Given that few mainstream cryptocurrencies offer a periodic return, as well as the recent meteoric rise and fall in prices, a question arises as to the circumstances in which it can be said that a taxpayer who has acquired cryptocurrency in recent times has not done so solely for speculative gain.

The ATO also appears to be taking a more narrow interpretation of the personal use asset exemption.

Transacting with cryptocurrency

The ATO states that taxpayers who acquire cryptocurrency as an ‘investment’ may make a capital gain on disposal. The ATO does not elaborate on the meaning of ‘investment’, or whether a cryptocurrency which does not offer a periodic return can be held as an ‘investment’.

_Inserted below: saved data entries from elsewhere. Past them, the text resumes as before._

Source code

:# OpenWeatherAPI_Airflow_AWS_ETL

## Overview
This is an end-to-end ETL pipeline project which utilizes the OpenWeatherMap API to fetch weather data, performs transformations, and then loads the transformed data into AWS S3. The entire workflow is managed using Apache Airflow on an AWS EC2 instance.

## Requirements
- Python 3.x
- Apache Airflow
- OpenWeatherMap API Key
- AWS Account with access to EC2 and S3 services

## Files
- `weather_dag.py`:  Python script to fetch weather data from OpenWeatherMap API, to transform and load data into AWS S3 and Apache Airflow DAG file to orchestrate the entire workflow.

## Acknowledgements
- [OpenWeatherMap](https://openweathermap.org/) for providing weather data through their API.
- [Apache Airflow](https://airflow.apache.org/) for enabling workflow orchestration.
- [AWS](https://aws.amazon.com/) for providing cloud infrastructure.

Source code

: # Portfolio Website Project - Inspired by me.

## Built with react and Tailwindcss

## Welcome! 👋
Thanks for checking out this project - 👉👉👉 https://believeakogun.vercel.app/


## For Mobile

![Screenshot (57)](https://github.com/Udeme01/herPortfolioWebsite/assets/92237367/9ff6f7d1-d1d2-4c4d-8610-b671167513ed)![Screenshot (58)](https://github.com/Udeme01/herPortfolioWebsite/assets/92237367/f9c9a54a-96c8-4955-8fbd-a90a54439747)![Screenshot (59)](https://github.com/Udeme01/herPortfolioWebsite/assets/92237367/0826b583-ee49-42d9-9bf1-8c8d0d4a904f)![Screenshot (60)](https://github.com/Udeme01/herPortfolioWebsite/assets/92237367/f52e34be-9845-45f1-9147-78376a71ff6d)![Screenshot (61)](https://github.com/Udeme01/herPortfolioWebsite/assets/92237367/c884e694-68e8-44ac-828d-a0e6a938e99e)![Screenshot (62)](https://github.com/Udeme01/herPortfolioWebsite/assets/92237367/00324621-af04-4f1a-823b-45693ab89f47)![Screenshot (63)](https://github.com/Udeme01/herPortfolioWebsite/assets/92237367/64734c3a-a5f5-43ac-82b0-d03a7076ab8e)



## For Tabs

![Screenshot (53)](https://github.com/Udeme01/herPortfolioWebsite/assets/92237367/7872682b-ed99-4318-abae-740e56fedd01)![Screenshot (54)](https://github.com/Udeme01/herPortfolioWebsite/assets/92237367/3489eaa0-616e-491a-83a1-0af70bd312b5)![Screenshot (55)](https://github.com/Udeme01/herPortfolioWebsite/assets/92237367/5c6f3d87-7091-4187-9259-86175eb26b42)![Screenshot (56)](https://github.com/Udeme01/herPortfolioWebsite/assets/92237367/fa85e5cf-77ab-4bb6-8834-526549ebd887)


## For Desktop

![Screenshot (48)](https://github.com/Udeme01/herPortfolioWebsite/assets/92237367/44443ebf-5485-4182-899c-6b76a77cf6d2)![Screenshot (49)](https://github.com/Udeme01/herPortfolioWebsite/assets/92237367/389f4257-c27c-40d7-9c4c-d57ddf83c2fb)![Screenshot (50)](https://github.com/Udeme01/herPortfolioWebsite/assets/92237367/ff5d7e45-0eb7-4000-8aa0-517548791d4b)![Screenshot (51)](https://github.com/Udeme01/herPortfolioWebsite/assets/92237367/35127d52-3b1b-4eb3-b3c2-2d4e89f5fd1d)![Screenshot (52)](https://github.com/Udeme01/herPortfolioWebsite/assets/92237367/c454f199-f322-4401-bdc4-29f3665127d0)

In any event, the ATO website states that a CGT event will occur when a person disposes of their cryptocurrency, which would include the following situations:

  • selling or gifting cryptocurrency
  • trading or exchanging cryptocurrency for another item or for another cryptocurrency (for instance, trading Bitcoin for Ethereum)
  • converting cryptocurrency into a fiat currency (such as Australian dollars) or
  • using cryptocurrency to purchase goods or services.

A separate CGT event will occur on each occasion that a taxpayer deals with cryptocurrency in one of the above ways, or in any other way that would amount to a disposal of cryptocurrency for CGT purposes.

If the cryptocurrency is traded for another cryptocurrency or for another item that cannot be valued, the capital proceeds of the disposal are worked out using the market value of the cryptocurrency being disposed of at the time of the transaction.

The ATO website also elaborates on the tax treatment of the following situations which may arise in relation to cryptocurrency, where it is held as an ‘investment’:

  • where new cryptocurrency received as a result of a chain split (also known as a ‘fork’ – such as Bitcoin Cash being received by Bitcoin holders), taxpayers do not derive ordinary income or make a capital gain at that time; rather, a capital gain will arise when it is disposed of (see above). In this case, the new cryptocurrency will have a nil cost base; or
  • the taxpayer loses their cryptocurrency private key or loses their cryptocurrency due to theft, the taxpayer may be able to claim a capital loss if they have sufficient evidence to establish their ownership.

The ATO website also clarifies that, as a CGT asset, cryptocurrency will be subject to the other rules affecting CGT assets. For instance, taxpayers may be entitled to the CGT discount for assets held as an ‘investment’ for 12 months or more.

In respect of the personal use asset exemption, the ATO has taken the view that both ‘the period of holding and the nature of the subsequent transaction will be relevant to whether your cryptocurrency is a personal use asset’. The ATO has also stated that ‘the longer the period of time that a cryptocurrency is held, the less likely it is that it will be a personal use asset’.

This appears to reflect a more narrow interpretation from the ATO, and perhaps a departure from the views expressed by the Commissioner of Taxation in a number of private binding rulings on the topic.

Cryptocurrency in business

The ATO website commentary relating to cryptocurrency used in business is largely unchanged.

However, the ATO provides limited commentary on the circumstances in which cryptocurrency will be held in the course of carrying on a business (and therefore as trading stock), or as part of a profit making undertaking or plan (and therefore as a revenue asset, although possibly not trading stock).

In fact, the ATO website appears to suggest that taxpayers who have acquired cryptocurrency with an intention to make a profit (or with a genuine belief that they will do so), will hold their cryptocurrency as trading stock.

Record keeping

Prudently, the ATO recommends that taxpayers keep records of all transactions involving cryptocurrency, whether they are using cryptocurrency as an investment, for personal use or in business.

Additional information

This page provides links to previously released Tax Determinations which relate to cryptocurrency and bitcoin.